The Book of Stolen Dreams 稀覯書「盗まれた夢の本」を手に入れるのは、独裁者?反政府勢力?それとも未来を担う子供たち?

デイビッド・ファー著、刊行日2021年9月30日、ページ数:384、ジャンル:児童書/ファンタジー

あらすじ
 舞台は極悪なマルスタイン大統領が独裁政治を敷く国、クラスニア。もうすぐ12歳と14歳になるレイチェルとロバートの兄妹2人は、図書館司書をしている父フェリックスに連れられて閉館後の図書館に忍び込み、500年前の稀覯書「盗まれた夢の本」を持ち出す。マルスタイン大統領は永久にその独裁を続けるため、この美しい稀覯書の秘密を狙ってフェリックスを牢獄に送り、何としても本を手に入れようとする。フェリックスはひそかに本をレイチェルとロバートに託し、この二人の子供も本を巡る闘争に巻き込まれていく。子供たち二人は「盗まれた夢の本」の秘密を解き明かし、マルスタインの魔の手から秘密を永久に葬り去ることができるのか‥‥‥!?

感想
 ナイトマネージャーや『MI-5 英国機密諜報部』(Spooks)など、テレビドラマ、映画、舞台演劇の脚本で活躍しているディビッド・ファーの初の著作で、子供たちへの愛あふれる目線がチャーミングな語りの児童書ファンタジーです。政変と独裁政治、子供たちの外出禁止、反政府組織、大統領暗殺事件に面会禁止の強制労働監獄などなど、なかなかハードな内容も出てくるのですが、そんななかで12歳と(もうすぐ)14歳のレイチェル&ロバートの兄妹が持ち前の能力を発揮して、未来を切り開いていくのです。
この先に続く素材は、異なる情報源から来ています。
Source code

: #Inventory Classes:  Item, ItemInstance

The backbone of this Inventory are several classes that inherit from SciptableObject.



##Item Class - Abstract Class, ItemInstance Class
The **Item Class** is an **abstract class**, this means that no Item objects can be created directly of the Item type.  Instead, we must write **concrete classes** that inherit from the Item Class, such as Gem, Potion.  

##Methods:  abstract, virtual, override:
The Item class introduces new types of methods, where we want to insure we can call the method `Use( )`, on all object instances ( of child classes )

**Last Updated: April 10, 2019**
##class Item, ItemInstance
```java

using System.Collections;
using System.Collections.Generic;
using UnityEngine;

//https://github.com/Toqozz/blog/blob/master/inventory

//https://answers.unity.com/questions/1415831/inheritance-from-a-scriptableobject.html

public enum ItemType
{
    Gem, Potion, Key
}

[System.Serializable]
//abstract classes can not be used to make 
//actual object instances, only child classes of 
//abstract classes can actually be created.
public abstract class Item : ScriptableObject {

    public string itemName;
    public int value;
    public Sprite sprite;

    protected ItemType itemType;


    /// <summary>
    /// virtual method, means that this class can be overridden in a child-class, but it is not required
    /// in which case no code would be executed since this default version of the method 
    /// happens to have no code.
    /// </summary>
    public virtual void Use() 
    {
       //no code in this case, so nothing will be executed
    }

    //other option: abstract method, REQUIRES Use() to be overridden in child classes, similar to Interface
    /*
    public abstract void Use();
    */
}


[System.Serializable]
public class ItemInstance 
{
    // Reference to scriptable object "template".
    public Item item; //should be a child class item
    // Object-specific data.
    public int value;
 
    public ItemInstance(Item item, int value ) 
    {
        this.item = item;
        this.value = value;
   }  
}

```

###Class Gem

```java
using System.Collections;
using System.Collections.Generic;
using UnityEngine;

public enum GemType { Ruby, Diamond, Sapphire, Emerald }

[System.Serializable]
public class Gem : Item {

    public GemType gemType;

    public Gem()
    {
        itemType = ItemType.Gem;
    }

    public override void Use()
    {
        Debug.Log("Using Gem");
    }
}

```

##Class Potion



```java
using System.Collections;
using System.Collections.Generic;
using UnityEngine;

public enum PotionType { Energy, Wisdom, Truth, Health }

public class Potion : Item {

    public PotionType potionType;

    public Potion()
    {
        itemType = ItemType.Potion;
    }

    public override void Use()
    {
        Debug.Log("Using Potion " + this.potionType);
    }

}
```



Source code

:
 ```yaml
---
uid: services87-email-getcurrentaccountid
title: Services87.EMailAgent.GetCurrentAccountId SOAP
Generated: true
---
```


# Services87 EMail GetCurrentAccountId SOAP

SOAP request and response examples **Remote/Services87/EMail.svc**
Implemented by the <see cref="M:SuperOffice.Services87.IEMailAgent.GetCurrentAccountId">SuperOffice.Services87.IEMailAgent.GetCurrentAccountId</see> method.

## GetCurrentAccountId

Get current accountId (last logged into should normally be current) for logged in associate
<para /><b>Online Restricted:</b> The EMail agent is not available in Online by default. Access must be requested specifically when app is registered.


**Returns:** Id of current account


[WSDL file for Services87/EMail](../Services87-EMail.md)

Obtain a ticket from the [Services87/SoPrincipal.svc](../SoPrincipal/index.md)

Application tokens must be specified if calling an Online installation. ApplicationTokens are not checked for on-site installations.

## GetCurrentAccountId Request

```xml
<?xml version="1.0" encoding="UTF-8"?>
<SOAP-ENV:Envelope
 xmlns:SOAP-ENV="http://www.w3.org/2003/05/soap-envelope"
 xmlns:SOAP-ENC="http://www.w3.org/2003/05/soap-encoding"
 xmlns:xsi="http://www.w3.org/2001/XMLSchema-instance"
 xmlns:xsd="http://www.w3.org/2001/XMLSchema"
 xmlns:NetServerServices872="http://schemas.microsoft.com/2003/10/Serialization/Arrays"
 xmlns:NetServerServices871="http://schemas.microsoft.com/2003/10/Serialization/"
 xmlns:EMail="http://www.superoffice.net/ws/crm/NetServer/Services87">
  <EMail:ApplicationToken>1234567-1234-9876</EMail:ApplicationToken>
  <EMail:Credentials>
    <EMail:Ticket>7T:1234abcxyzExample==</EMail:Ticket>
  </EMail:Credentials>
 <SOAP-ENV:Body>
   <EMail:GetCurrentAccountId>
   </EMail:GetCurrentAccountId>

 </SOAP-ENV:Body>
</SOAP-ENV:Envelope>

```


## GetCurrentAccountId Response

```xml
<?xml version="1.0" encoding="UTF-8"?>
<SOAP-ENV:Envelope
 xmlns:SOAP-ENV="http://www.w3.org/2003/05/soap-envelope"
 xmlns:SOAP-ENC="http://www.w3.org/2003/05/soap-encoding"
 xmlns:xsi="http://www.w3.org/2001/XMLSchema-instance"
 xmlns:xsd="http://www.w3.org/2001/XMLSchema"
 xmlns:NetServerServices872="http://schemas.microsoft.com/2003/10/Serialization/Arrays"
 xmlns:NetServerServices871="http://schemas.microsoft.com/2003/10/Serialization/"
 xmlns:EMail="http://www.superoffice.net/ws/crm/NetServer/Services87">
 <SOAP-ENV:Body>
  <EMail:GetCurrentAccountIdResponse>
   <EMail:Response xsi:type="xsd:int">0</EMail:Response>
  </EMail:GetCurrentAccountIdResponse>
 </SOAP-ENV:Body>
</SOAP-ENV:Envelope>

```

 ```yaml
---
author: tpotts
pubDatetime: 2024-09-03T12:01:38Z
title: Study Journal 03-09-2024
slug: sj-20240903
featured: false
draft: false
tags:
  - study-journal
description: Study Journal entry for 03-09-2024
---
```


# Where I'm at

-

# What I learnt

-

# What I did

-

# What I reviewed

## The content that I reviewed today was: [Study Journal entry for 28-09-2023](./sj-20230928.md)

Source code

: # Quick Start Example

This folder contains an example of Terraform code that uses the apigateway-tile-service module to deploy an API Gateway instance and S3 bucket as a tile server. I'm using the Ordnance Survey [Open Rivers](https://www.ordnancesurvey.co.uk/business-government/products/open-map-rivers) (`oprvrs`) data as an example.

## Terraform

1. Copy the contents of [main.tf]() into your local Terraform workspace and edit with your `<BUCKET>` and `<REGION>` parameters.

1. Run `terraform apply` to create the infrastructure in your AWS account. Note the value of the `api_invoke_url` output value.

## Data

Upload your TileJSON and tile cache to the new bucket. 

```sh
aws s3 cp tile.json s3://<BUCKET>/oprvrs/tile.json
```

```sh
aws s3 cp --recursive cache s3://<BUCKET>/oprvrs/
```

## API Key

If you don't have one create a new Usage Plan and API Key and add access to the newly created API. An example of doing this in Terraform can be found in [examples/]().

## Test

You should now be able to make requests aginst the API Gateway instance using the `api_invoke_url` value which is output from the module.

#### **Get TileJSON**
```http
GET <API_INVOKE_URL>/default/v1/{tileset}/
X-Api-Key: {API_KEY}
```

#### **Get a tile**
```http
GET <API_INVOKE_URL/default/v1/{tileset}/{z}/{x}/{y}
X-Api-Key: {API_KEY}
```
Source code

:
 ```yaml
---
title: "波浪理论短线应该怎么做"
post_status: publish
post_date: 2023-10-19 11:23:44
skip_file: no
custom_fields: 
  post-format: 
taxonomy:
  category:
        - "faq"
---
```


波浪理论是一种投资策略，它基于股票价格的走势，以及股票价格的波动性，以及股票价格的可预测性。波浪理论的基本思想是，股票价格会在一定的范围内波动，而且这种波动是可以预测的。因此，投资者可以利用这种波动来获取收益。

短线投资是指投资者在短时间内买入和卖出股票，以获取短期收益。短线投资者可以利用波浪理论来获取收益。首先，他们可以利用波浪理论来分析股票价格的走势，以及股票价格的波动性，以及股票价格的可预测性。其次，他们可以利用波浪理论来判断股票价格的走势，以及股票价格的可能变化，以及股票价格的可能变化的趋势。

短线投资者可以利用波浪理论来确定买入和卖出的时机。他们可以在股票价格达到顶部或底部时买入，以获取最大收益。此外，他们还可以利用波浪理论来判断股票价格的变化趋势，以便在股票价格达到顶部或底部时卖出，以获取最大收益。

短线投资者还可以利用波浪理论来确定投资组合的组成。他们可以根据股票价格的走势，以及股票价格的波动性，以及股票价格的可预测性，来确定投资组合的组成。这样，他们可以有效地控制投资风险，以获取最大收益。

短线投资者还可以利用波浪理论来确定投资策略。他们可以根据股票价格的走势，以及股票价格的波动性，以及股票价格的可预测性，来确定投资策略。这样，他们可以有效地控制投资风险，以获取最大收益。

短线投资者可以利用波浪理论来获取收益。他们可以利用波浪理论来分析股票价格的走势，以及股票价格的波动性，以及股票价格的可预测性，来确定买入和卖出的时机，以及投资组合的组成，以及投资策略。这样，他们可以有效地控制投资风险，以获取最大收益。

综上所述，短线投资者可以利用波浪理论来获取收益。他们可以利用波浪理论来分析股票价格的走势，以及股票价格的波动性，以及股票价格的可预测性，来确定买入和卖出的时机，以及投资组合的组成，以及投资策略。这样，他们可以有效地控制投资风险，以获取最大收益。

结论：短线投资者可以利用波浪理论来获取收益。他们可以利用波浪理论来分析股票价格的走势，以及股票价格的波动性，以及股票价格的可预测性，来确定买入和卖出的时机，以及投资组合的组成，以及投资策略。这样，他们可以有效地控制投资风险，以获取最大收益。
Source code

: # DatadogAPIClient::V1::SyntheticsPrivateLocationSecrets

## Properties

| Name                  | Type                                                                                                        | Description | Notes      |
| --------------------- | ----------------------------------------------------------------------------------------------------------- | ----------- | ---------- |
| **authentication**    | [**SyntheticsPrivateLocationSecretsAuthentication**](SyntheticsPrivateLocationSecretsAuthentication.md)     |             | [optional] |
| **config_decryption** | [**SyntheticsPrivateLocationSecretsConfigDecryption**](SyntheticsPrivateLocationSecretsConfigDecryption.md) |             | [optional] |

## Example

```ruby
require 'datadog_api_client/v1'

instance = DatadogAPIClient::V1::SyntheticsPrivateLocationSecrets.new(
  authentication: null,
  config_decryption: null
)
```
レイチェルは読解力が優れ暗号や謎を解くのが得意で、ロバートが首をひねっている問題もものすごい勢いで考えて答えを見つけるし、一方ロバートは空間把握能力が優れていて地図無しに見知らぬ土地をぐんぐん進み、頭を働かせて謎を解くのに忙しいレイチェルが立ち尽くしていても目的地へさっと導きます。そう、二人はお互いの得意なところを尊敬し合い、不得意なところを補い合える兄妹なのです。
 魔法の稀覯書を滅ぼしてしまえば、病で死に瀕しているマルスタイン大統領がその力を使って永久にクラスニアを支配しようという野望が潰えるわけですが、物語の後半にある秘密が明らかになる時点で「あれ?この本をいったん滅ぼしても、○○を××すれば同じものをもう一度作るのも不可能ではないんでは?」と思っていたら、物語の終了後に「第二巻がもうすぐやってくる…!」の宣伝が。あ、やっぱり笑。ええ、昨今は児童書といえば三部作、三部作と言えば児童書ですものね!3巻まで出そうな予感、乞うご期待!